A little less than a year ago I reported several times on Paul Ryan’s efforts to save banking profits by temporarily averting financial disaster in Puerto Rico. Then, I wrote:
May 24, 2016 I posted Paul Ryan Rescues Banksters, Globalists about Paul Ryan’s dastardly plans to force you (all of you) to pay Puerto Rico’s debts – all on behalf of the banksters of the world.
I said then:
The bailout will happen; consider it a done deal. Really $2 Billion or the whole $70 Billion is but a barely noticeable drop in the fed’s ocean of economic woe. Things like this add up though. When the whole system comes crashing down don’t count on the banksters to be found let alone lend a hand. They’re gathering the last of the cash (yours and mine) and preparing to flee. However, come hell or high water, the politicians will be easier to find. They’ll still expect to be re-elected. Remember this story and all the others. Hold them accountable or rinse and repeat with similar results.
U.S. Rep. Dave Brat (R-VA), who actually has a Ph.D. in economics, has caught on to the theft and deception:
“This makes the bill truly Orwellian — it remove[d] the consent of the Puerto Rican people and creates a fiefdom for unelected officials chosen by President Obama.
“As economist Thomas Sowell said, ‘The fatal attraction of government is that it allows busybodies to impose decisions on others without paying any price themselves.’ Congress can’t even get its own fiscal house in order, but [passed] a bill to solve Puerto Rico’s problems.
“This bill should [have been] subject to ratification by the Puerto Rican legislature or a vote from the Puerto Rican people. As it stands, I [opposed] PROMESA because it turns free citizens into subjects.”
He’s only talking about the loss of autonomy of the people of Puerto Rico; the rest of the American people will be losing their money. Pay up, subjects.
Temporary is almost over. The law passed and the wayward territory was given a year to get settlements in order. Like so much else Ryan touches, nothing has happened.
Bankruptcy for Puerto Rico is looking ever more likely as the clock ticks down toward a May 1 deadline to restructure $70 billion in debt, ramping up uncertainty for anyone betting on returns from the island’s widely held U.S. municipal bonds.
When U.S. Congress last year passed the Puerto Rico rescue law dubbed PROMESA, it froze creditor lawsuits against the island so its federally appointed oversight board and creditors could negotiate out of court on the biggest debt restructuring in U.S. municipal history.
The freeze expires on May 1, however, and an extension by Congress is “not going to happen,” said a Republican aide to the House Committee on Natural Resources, which is in charge of territory matters.
A round of mediated talks is scheduled to begin on Thursday.
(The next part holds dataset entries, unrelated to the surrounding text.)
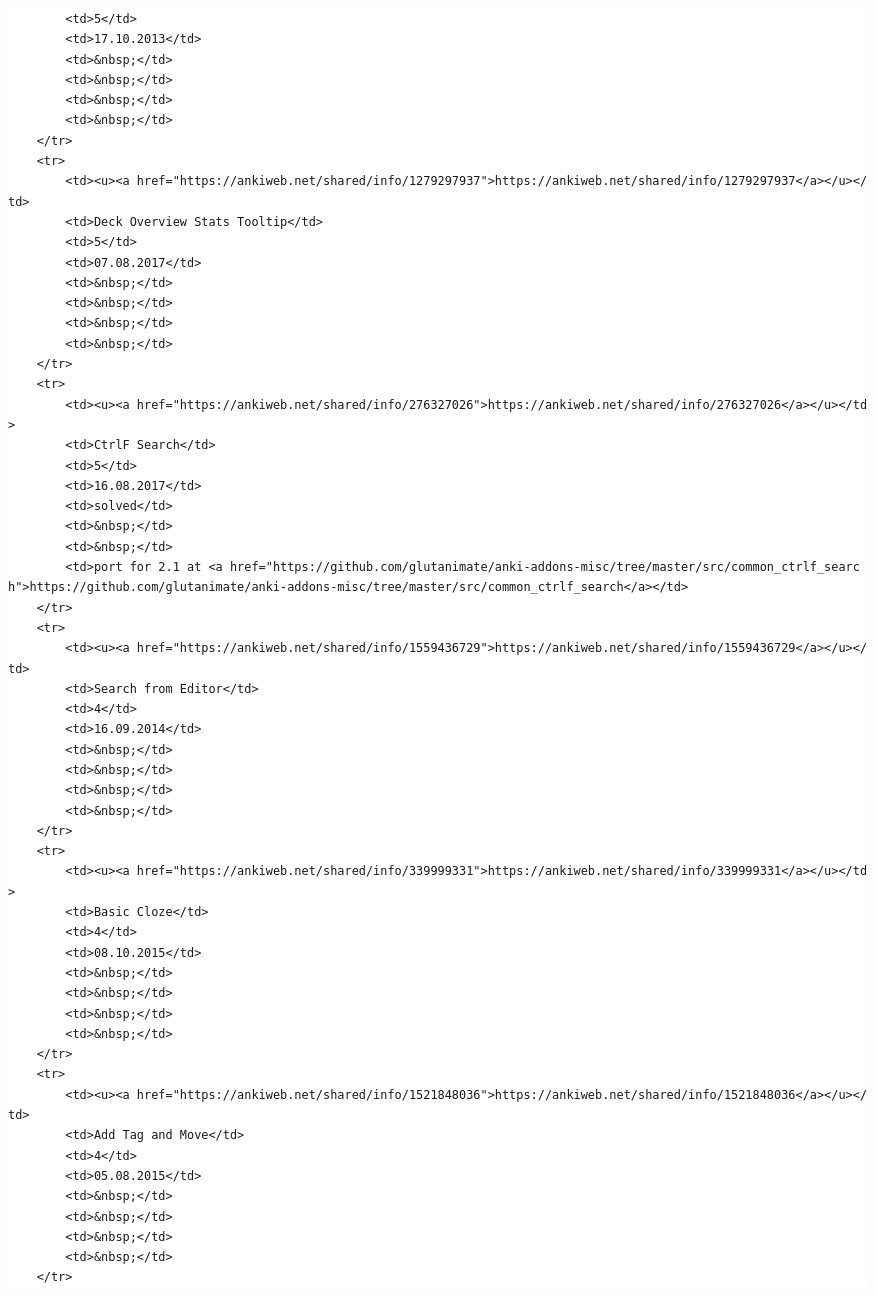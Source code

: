 			<td>5</td>
			<td>17.10.2013</td>
			<td>&nbsp;</td>
			<td>&nbsp;</td>
			<td>&nbsp;</td>
			<td>&nbsp;</td>
		</tr>
		<tr>
			<td><u><a href="https://ankiweb.net/shared/info/1279297937">https://ankiweb.net/shared/info/1279297937</a></u></td>
			<td>Deck Overview Stats Tooltip</td>
			<td>5</td>
			<td>07.08.2017</td>
			<td>&nbsp;</td>
			<td>&nbsp;</td>
			<td>&nbsp;</td>
			<td>&nbsp;</td>
		</tr>
		<tr>
			<td><u><a href="https://ankiweb.net/shared/info/276327026">https://ankiweb.net/shared/info/276327026</a></u></td>
			<td>CtrlF Search</td>
			<td>5</td>
			<td>16.08.2017</td>
			<td>solved</td>
			<td>&nbsp;</td>
			<td>&nbsp;</td>
			<td>port for 2.1 at <a href="https://github.com/glutanimate/anki-addons-misc/tree/master/src/common_ctrlf_search">https://github.com/glutanimate/anki-addons-misc/tree/master/src/common_ctrlf_search</a></td>
		</tr>
		<tr>
			<td><u><a href="https://ankiweb.net/shared/info/1559436729">https://ankiweb.net/shared/info/1559436729</a></u></td>
			<td>Search from Editor</td>
			<td>4</td>
			<td>16.09.2014</td>
			<td>&nbsp;</td>
			<td>&nbsp;</td>
			<td>&nbsp;</td>
			<td>&nbsp;</td>
		</tr>
		<tr>
			<td><u><a href="https://ankiweb.net/shared/info/339999331">https://ankiweb.net/shared/info/339999331</a></u></td>
			<td>Basic Cloze</td>
			<td>4</td>
			<td>08.10.2015</td>
			<td>&nbsp;</td>
			<td>&nbsp;</td>
			<td>&nbsp;</td>
			<td>&nbsp;</td>
		</tr>
		<tr>
			<td><u><a href="https://ankiweb.net/shared/info/1521848036">https://ankiweb.net/shared/info/1521848036</a></u></td>
			<td>Add Tag and Move</td>
			<td>4</td>
			<td>05.08.2015</td>
			<td>&nbsp;</td>
			<td>&nbsp;</td>
			<td>&nbsp;</td>
			<td>&nbsp;</td>
		</tr>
But absent an agreement soon, a growing number of analysts say Puerto Rico will seek protection from creditors under PROMESA’s court-sanctioned restructuring process, akin to U.S. bankruptcy.
Forbearance deals could let negotiations continue past May 1, but a source directly involved in the talks said avoiding an eventual bankruptcy is “impossible.”
Bankruptcy wouldn’t be the worst thing for P.R. In fact, it might be the best thing, here and now. It could give the people of the island room to decide if they want to continue their local fiasco. Hopefully, it will stay local and with them.
I have a funny feeling Congress won’t stand idly-by as the banks lose $70 Billion. Time will tell.
This case may serve as a canary in the economic coalmine. Watch and see what happens when governments default – more will surely follow.
This might be a good time to decide if P.R. should be granted sovereignty.
Might be a good look at the relationship between Congress and Wall Street.